What you will do
Among the lines below, tally those that hold "public". Return the number and nothing more.
#### Material for this task
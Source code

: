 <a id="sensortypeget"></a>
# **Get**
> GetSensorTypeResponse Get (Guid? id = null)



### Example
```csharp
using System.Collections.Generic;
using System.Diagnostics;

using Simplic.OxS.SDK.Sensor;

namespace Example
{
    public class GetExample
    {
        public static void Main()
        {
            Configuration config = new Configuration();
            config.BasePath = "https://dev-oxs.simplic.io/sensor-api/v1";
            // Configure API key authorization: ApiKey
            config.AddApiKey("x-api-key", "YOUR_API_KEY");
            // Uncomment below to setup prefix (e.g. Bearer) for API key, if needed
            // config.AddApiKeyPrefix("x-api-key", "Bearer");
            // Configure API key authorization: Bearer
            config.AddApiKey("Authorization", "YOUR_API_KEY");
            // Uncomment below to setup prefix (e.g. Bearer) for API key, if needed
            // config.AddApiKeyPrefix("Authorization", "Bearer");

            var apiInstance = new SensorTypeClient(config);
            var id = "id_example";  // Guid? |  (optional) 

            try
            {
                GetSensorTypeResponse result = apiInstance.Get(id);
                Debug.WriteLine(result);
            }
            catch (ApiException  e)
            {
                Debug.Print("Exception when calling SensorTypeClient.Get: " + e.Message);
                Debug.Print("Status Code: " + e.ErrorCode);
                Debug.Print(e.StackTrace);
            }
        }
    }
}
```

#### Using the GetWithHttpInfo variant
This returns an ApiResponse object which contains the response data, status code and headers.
########
Completed task
2